A staple of Somali cuisine, this dish combines tender diced chicken with onions, tomatoes, bell peppers, and a rich blend of warming spices.

Suqaar digaag, a spiced chicken and vegetable sauté, is making a comeback in Kenyan and Somali kitchens.

This beloved Somali dish, renowned for its aromatic spices and vibrant ingredients, is gaining popularity beyond East Africa as international chefs incorporate Somali flavours.

A classic in Somali cuisine, the dish features tender diced chicken cooked with onions, tomatoes, bell peppers, and a warming blend of spices.

Traditionally served with rice, canjeero (Somali sourdough flatbread), or chapati, it is both a comfort food and a quick weekday meal.

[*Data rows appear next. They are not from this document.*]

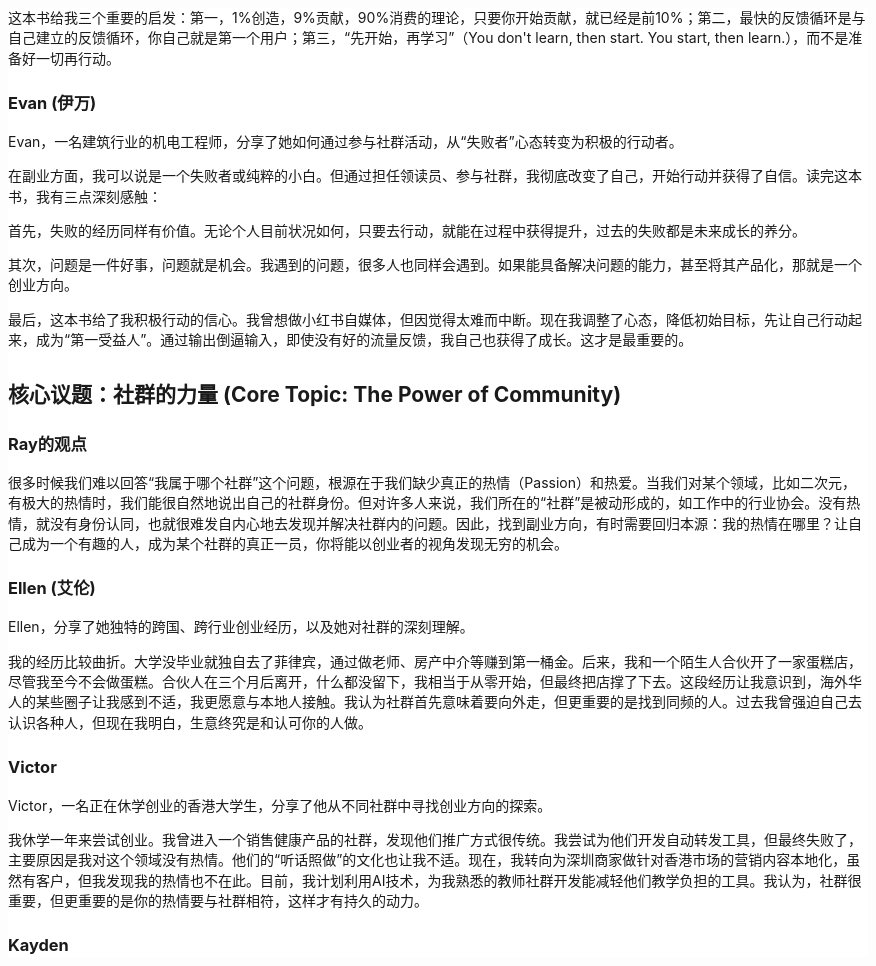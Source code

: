 这本书给我三个重要的启发：第一，1%创造，9%贡献，90%消费的理论，只要你开始贡献，就已经是前10%；第二，最快的反馈循环是与自己建立的反馈循环，你自己就是第一个用户；第三，“先开始，再学习”（You
don't learn, then start. You start, then
learn.），而不是准备好一切再行动。

### Evan (伊万)

<div class="speaker-intro">

Evan，一名建筑行业的机电工程师，分享了她如何通过参与社群活动，从“失败者”心态转变为积极的行动者。



在副业方面，我可以说是一个失败者或纯粹的小白。但通过担任领读员、参与社群，我彻底改变了自己，开始行动并获得了自信。读完这本书，我有三点深刻感触：

首先，失败的经历同样有价值。无论个人目前状况如何，只要去行动，就能在过程中获得提升，过去的失败都是未来成长的养分。

其次，问题是一件好事，问题就是机会。我遇到的问题，很多人也同样会遇到。如果能具备解决问题的能力，甚至将其产品化，那就是一个创业方向。

最后，这本书给了我积极行动的信心。我曾想做小红书自媒体，但因觉得太难而中断。现在我调整了心态，降低初始目标，先让自己行动起来，成为“第一受益人”。通过输出倒逼输入，即使没有好的流量反馈，我自己也获得了成长。这才是最重要的。



<div class="section">

## 核心议题：社群的力量 (Core Topic: The Power of Community)

### Ray的观点

很多时候我们难以回答“我属于哪个社群”这个问题，根源在于我们缺少真正的热情（Passion）和热爱。当我们对某个领域，比如二次元，有极大的热情时，我们能很自然地说出自己的社群身份。但对许多人来说，我们所在的“社群”是被动形成的，如工作中的行业协会。没有热情，就没有身份认同，也就很难发自内心地去发现并解决社群内的问题。因此，找到副业方向，有时需要回归本源：我的热情在哪里？让自己成为一个有趣的人，成为某个社群的真正一员，你将能以创业者的视角发现无穷的机会。

### Ellen (艾伦)

<div class="speaker-intro">

Ellen，分享了她独特的跨国、跨行业创业经历，以及她对社群的深刻理解。



我的经历比较曲折。大学没毕业就独自去了菲律宾，通过做老师、房产中介等赚到第一桶金。后来，我和一个陌生人合伙开了一家蛋糕店，尽管我至今不会做蛋糕。合伙人在三个月后离开，什么都没留下，我相当于从零开始，但最终把店撑了下去。这段经历让我意识到，海外华人的某些圈子让我感到不适，我更愿意与本地人接触。我认为社群首先意味着要向外走，但更重要的是找到同频的人。过去我曾强迫自己去认识各种人，但现在我明白，生意终究是和认可你的人做。

### Victor

<div class="speaker-intro">

Victor，一名正在休学创业的香港大学生，分享了他从不同社群中寻找创业方向的探索。



我休学一年来尝试创业。我曾进入一个销售健康产品的社群，发现他们推广方式很传统。我尝试为他们开发自动转发工具，但最终失败了，主要原因是我对这个领域没有热情。他们的“听话照做”的文化也让我不适。现在，我转向为深圳商家做针对香港市场的营销内容本地化，虽然有客户，但我发现我的热情也不在此。目前，我计划利用AI技术，为我熟悉的教师社群开发能减轻他们教学负担的工具。我认为，社群很重要，但更重要的是你的热情要与社群相符，这样才有持久的动力。

### Kayden

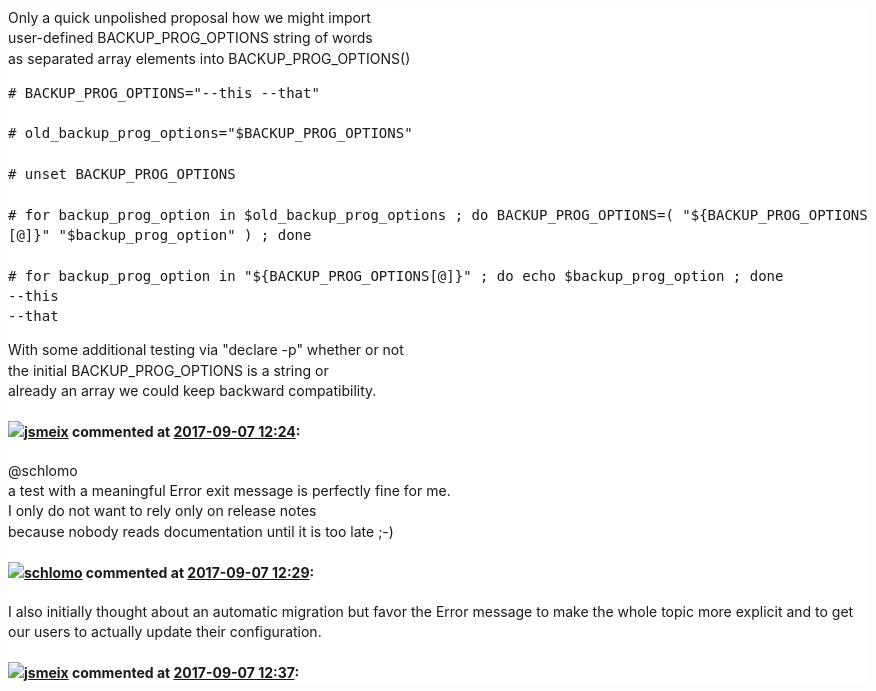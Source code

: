 Only a quick unpolished proposal how we might import  
user-defined BACKUP\_PROG\_OPTIONS string of words  
as separated array elements into BACKUP\_PROG\_OPTIONS()

<pre>
# BACKUP_PROG_OPTIONS="--this --that"

# old_backup_prog_options="$BACKUP_PROG_OPTIONS"

# unset BACKUP_PROG_OPTIONS

# for backup_prog_option in $old_backup_prog_options ; do BACKUP_PROG_OPTIONS=( "${BACKUP_PROG_OPTIONS[@]}" "$backup_prog_option" ) ; done

# for backup_prog_option in "${BACKUP_PROG_OPTIONS[@]}" ; do echo $backup_prog_option ; done
--this
--that
</pre>

With some additional testing via "declare -p" whether or not  
the initial BACKUP\_PROG\_OPTIONS is a string or  
already an array we could keep backward compatibility.

#### <img src="https://avatars.githubusercontent.com/u/1788608?u=925fc54e2ce01551392622446ece427f51e2f0ce&v=4" width="50">[jsmeix](https://github.com/jsmeix) commented at [2017-09-07 12:24](https://github.com/rear/rear/pull/1475#issuecomment-327783644):

@schlomo  
a test with a meaningful Error exit message is perfectly fine for me.  
I only do not want to rely only on release notes  
because nobody reads documentation until it is too late ;-)

#### <img src="https://avatars.githubusercontent.com/u/101384?v=4" width="50">[schlomo](https://github.com/schlomo) commented at [2017-09-07 12:29](https://github.com/rear/rear/pull/1475#issuecomment-327784670):

I also initially thought about an automatic migration but favor the
Error message to make the whole topic more explicit and to get our users
to actually update their configuration.

#### <img src="https://avatars.githubusercontent.com/u/1788608?u=925fc54e2ce01551392622446ece427f51e2f0ce&v=4" width="50">[jsmeix](https://github.com/jsmeix) commented at [2017-09-07 12:37](https://github.com/rear/rear/pull/1475#issuecomment-327786386):
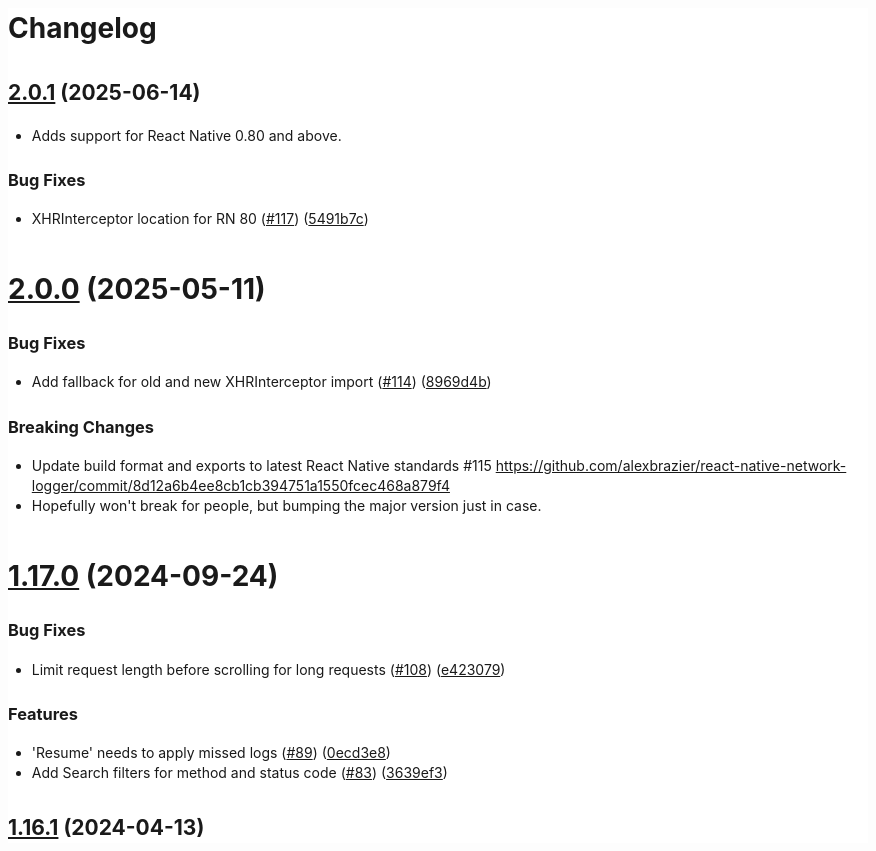 # Changelog

## [2.0.1](https://github.com/alexbrazier/react-native-network-logger/compare/v2.0.0...v2.0.1) (2025-06-14)

- Adds support for React Native 0.80 and above.

### Bug Fixes

- XHRInterceptor location for RN 80 ([#117](https://github.com/alexbrazier/react-native-network-logger/issues/117)) ([5491b7c](https://github.com/alexbrazier/react-native-network-logger/commit/5491b7cf7635b00253b18b4958e05fd1d72cfa90))

# [2.0.0](https://github.com/alexbrazier/react-native-network-logger/compare/v1.17.0...v2.0.0) (2025-05-11)

### Bug Fixes

- Add fallback for old and new XHRInterceptor import ([#114](https://github.com/alexbrazier/react-native-network-logger/issues/114)) ([8969d4b](https://github.com/alexbrazier/react-native-network-logger/commit/8969d4bd2ba38aff9d32ee610e4fe4557d95e3fc))

### Breaking Changes

- Update build format and exports to latest React Native standards #115 https://github.com/alexbrazier/react-native-network-logger/commit/8d12a6b4ee8cb1cb394751a1550fcec468a879f4
- Hopefully won't break for people, but bumping the major version just in case.

# [1.17.0](https://github.com/alexbrazier/react-native-network-logger/compare/v1.16.1...v1.17.0) (2024-09-24)

### Bug Fixes

- Limit request length before scrolling for long requests ([#108](https://github.com/alexbrazier/react-native-network-logger/issues/108)) ([e423079](https://github.com/alexbrazier/react-native-network-logger/commit/e423079fc36c4aac32c5673ccde2a74d39f63525))

### Features

- 'Resume' needs to apply missed logs ([#89](https://github.com/alexbrazier/react-native-network-logger/issues/89)) ([0ecd3e8](https://github.com/alexbrazier/react-native-network-logger/commit/0ecd3e82a5191965076ebd7be138fc51cbeac5d5))
- Add Search filters for method and status code ([#83](https://github.com/alexbrazier/react-native-network-logger/issues/83)) ([3639ef3](https://github.com/alexbrazier/react-native-network-logger/commit/3639ef3422ee1586c031fa09318ee4e19724369a))

## [1.16.1](https://github.com/alexbrazier/react-native-network-logger/compare/v1.16.0...v1.16.1) (2024-04-13)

“Suqaar is a dish that brings families together. It’s flavorful, easy to make, and deeply rooted in our culture," says Hani Warsame, a Nairobi-based Somali chef.

Ingredients:

• 500g boneless chicken breast or thighs, diced

• 2 tablespoons vegetable oil

• 1 medium onion, chopped

• 2 cloves garlic, minced

• 1 large tomato, chopped

• 1 green bell pepper, diced

• 1 red bell pepper, diced

• 1 teaspoon ground cumin

• 1 teaspoon ground coriander

• ½ teaspoon turmeric

• 1 green chilli (optional, for heat), finely chopped

• Salt and black pepper, to taste

• Fresh dhania or parsley (for garnish)

• Lemon wedges (for serving)

Steps to follow:

Step 1

In a large pan or sufuria, heat the oil over medium heat and then add the chopped onions. Sauté until translucent, about 3–4 minutes.

Step 2

Add garlic and cook for another minute until fragrant. Stir in the diced chicken and cook until it is light-brown on all sides.

Step 3

Season with cumin, coriander, turmeric, salt, and pepper and then add the chopped tomato and cook for 5 minutes, until the tomato softens and begins to form a sauce.

Step 4

Add bell peppers and chilli (if you are using). Stir well and cook for 8–10 minutes, or until the vegetables are tender and the chicken is fully cooked.

Step 5

Garnish with fresh dhania or parsley. Serve hot with rice, chapati, or canjeero. A squeeze of lemon adds brightness.